A fairly large dove of lowland and low-elevation montane forest on the island of Luzon. Has green upperparts, a gray head and chest and the eponymous cream-belly and breast. It also has a purple spot across the flight feathers. Its call is described as a ringing or quivering series of coos" This species does not exhibit sexual dimorphism.

The cream-breasted fruit dove was formerly one of over 50 species placed in the genus Ptilinopus. A molecular genetic study published in 2014 found that the fruit dove genus Ptilinopus was paraphyletic. In a move towards creating monophyletic genera, nine species including the cream-breasted fruit dove were moved from Ptilinopus to Ramphiculus. Within the genus, it is most closely allied with the flame-breasted fruit dove.

It was formerly placed in the obsolete genus Leucotreron. The species' generic name comes from the Greek ptilon (feather) and pous (foot). Alternative names for the cream-breasted fruit dove include Merrill's fruit dove.

=== Subspecies ===
Two subspecies are recognised:
- P. m. merrilli – (MacGregor, RC, 1916): The nominate subspecies, found in southern Luzon from the southern part of the Sierra Madres down to Bicol and Catanduanes region
- P. m. faustinoi – (Manuel, CG, 1936): Found in the mountains of northern Luzon starting from Quirino. Has a red crown patch and a whiter chin.'

== Ecology and behavior ==
It is a frugivore. Usually occurs singly or in small groups even with other doves. Its flight is fast and direct, with the regular beats and an occasional sharp flick of the wings that are characteristic of pigeons in general.

Breeding mainly occurs in May to June, which is generally the breeding time for Philippine forest birds. Nests have been found with a single egg, but there is not enough data to assume average clutch size

== Habitat and conservation status ==
Its natural habitat is moist tropical primary forest up to 1,300 meters above sea level.

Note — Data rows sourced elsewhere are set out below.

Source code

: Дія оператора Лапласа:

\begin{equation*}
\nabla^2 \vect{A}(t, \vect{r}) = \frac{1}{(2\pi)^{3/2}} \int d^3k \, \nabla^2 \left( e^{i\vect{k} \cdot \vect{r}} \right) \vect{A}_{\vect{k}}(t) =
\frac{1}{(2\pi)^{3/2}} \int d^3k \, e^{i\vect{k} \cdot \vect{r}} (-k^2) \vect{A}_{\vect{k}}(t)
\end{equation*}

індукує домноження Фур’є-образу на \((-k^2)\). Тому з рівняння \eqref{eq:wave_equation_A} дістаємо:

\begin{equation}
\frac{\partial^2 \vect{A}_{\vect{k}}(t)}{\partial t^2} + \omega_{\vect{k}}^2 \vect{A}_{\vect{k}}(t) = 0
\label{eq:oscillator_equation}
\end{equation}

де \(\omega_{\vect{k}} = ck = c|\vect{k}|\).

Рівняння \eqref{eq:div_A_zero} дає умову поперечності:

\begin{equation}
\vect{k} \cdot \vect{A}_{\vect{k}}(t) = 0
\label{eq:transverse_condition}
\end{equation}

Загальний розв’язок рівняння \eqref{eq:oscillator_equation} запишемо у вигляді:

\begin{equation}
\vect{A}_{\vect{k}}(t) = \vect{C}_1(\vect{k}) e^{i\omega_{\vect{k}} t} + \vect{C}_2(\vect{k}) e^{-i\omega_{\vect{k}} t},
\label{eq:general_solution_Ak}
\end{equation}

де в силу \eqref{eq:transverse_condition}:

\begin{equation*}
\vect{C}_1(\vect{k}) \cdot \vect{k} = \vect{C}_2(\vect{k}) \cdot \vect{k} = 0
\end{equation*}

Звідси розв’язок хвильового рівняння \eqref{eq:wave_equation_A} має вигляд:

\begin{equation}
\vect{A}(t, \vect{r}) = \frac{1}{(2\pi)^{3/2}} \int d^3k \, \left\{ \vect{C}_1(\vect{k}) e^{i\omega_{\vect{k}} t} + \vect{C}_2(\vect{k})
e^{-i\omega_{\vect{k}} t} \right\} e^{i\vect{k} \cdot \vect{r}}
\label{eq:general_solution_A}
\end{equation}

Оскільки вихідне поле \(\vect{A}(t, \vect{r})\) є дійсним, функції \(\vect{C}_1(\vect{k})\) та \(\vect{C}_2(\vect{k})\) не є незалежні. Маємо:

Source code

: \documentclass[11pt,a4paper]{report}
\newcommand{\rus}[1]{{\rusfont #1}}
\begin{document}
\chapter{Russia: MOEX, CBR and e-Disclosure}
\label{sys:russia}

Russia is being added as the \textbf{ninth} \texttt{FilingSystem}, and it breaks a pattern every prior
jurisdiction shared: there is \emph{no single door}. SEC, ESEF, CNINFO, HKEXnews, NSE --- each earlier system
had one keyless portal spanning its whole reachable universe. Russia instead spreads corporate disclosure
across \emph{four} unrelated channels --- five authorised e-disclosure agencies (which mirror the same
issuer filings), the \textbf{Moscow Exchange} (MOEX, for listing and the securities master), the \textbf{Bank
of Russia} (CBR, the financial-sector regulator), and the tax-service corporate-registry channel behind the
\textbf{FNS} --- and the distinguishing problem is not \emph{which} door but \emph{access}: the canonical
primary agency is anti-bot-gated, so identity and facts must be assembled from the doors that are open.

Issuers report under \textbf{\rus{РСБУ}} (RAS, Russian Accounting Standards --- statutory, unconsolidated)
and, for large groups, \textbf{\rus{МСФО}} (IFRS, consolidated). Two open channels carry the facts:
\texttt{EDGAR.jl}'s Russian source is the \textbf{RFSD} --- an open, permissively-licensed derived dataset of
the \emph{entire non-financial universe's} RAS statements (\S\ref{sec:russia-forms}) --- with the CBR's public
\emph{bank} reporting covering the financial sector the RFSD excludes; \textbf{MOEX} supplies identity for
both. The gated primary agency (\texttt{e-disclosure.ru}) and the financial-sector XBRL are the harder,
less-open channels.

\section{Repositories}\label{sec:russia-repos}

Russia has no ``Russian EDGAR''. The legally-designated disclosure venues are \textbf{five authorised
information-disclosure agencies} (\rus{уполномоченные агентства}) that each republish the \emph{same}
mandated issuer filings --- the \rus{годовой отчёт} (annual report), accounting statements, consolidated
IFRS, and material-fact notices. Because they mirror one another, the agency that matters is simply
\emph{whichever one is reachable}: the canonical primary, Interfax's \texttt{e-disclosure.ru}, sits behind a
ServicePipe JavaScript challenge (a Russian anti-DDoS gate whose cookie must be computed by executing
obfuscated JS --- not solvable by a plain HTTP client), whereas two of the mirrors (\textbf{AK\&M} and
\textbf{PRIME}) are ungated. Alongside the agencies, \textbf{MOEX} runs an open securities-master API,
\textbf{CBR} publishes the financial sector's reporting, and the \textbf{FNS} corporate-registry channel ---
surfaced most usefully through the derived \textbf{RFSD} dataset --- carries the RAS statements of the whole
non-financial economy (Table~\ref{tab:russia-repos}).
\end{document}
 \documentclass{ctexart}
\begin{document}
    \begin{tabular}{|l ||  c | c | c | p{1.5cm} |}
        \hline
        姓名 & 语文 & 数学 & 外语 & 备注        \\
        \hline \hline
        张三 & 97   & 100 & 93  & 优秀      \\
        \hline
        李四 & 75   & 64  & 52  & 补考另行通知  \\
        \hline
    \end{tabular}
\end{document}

The IUCN has classified this species as near-threatened with the population on the declinedue to deforestation from land conversion, Illegal logging and slash-and-burn farming. This species also experiences hunting pressure for both meat and the pet trade. Birds of the World believes that this species should be uplisted to vulnerable as it has always been considered uncommon even in 1946 and has a fairly limited range despite being found across Luzon. More studies and surveys are recommended to better understand its biology, population and conservation status.

It is found in multiple protected areas such as Northern Sierra Madre Natural Park, Bulusan Volcano Natural Park, Mount Banahaw, Aurora Memorial National Park and Kalbario–Patapat Natural Park but despite this legal protection, deforestation and hunting continue even within these areas.